To usurp is to take something illegally or by force. Korihor believed that church leaders were coercing members to obey. But how, since the members affirmed that they were obeying these commandments willingly? Korihor’s theory was that they had been brainwashed:

Ye look forward and say that ye see a remission of your sins. But behold, it is the effect of a frenzied mind; and this derangement of your minds comes because of the traditions of your fathers, which lead you away into a belief of things which are not so (Alma 30:16).

Why would church leaders deceive the people? For personal gain: “That ye may glut yourselves with the labors of their hands” (Alma 30:27).

For Alma, the high priest, this last assertion was easy to refute:

Thou knowest that we do not glut ourselves upon the labors of this people; for behold I have labored even from the commencement of the reign of the judges until now, with mine own hands for my support (Alma 30:32).

Alma was following the guidance given by his father when the church was first organized at the waters of Mormon. His father had taught that “the priests whom he had ordained should labor with their own hands for their support” (Mosiah 18:24).

If Alma and the other church leaders were not growing wealthy from their service, then how to account for their hard work? Alma suggested a simpler motive: “What doth it profit us to labor in the church save it were to declare the truth, that we may have rejoicings in the joy of our brethren?” (Alma 30:34).
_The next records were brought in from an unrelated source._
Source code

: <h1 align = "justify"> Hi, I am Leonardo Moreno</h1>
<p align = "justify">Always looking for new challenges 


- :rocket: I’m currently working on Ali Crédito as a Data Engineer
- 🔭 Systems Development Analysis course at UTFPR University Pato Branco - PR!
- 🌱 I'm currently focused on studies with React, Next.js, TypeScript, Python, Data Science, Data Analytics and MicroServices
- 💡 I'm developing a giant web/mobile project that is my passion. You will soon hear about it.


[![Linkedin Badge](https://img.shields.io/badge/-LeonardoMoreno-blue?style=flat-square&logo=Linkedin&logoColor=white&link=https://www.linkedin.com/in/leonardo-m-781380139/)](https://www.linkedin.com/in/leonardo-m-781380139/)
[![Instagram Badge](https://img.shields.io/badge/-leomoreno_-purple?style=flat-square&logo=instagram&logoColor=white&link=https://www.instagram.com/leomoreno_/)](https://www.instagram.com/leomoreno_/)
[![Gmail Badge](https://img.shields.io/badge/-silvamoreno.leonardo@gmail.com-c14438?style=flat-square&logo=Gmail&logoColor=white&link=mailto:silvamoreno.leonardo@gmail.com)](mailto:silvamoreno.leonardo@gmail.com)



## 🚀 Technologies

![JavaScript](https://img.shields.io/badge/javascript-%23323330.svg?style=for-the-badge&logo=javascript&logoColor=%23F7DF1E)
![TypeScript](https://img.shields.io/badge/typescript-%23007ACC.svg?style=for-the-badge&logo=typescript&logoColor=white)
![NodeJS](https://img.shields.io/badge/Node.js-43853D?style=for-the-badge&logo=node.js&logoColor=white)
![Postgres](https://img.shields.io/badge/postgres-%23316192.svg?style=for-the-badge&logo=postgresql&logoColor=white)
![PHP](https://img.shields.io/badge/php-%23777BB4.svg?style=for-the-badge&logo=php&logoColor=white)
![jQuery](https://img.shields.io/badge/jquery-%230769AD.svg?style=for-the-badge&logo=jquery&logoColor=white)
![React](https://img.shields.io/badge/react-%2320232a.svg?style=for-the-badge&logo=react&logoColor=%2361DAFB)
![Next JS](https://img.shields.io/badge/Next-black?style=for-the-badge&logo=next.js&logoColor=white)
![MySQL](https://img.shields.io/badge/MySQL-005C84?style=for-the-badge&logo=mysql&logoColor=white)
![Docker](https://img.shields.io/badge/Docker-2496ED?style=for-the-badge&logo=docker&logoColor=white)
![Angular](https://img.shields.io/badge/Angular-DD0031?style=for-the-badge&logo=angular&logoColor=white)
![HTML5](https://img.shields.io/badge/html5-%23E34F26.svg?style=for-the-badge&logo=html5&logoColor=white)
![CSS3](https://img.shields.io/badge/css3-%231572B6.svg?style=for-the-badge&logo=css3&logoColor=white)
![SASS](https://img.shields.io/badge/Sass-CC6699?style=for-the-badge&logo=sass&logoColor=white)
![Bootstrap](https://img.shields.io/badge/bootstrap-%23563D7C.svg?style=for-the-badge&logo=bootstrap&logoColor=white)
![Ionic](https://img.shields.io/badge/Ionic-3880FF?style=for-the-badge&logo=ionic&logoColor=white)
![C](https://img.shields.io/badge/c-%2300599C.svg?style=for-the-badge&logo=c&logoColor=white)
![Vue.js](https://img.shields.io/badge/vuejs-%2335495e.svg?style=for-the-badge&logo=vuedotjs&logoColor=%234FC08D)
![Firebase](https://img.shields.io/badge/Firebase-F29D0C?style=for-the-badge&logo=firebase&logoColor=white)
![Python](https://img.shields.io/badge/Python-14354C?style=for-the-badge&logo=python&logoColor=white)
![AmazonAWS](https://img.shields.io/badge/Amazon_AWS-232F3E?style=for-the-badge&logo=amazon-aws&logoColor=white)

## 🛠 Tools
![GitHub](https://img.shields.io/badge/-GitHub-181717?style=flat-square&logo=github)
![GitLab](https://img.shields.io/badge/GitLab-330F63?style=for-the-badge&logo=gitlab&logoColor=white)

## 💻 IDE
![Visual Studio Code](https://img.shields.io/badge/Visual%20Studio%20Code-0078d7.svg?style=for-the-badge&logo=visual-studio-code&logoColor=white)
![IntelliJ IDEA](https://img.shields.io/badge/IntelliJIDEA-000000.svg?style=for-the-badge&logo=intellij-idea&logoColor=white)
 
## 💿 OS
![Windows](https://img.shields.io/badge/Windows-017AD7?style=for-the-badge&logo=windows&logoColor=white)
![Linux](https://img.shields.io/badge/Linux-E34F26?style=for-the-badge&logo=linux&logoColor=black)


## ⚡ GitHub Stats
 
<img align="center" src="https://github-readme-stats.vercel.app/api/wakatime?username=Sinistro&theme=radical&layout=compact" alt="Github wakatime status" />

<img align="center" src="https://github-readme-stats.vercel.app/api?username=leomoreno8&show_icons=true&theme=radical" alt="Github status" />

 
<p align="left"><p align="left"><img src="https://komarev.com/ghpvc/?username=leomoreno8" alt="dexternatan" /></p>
Occam’s razor, also known as the law of parsimony, states that the simplest explanation for a set of facts is most likely to be the correct one. Notice how much simpler Alma’s explanation is than Korihor’s:

Fact Korihor’s explanation Alma’s explanation
Church members obey the commandments willingly They have been brainwashed. Living the gospel brings them joy.
Church leaders teach the members how they should live. Leaders are enriched at the expense of members. Church leaders want members to be happy.

I think this story identifies two questions which are useful in distinguishing between appropriate and inappropriate uses of authority:

  1. Is the leader taking advantage of the followers, gaining something of value at their expense?
  2. Are the followers obeying by choice or by compulsion?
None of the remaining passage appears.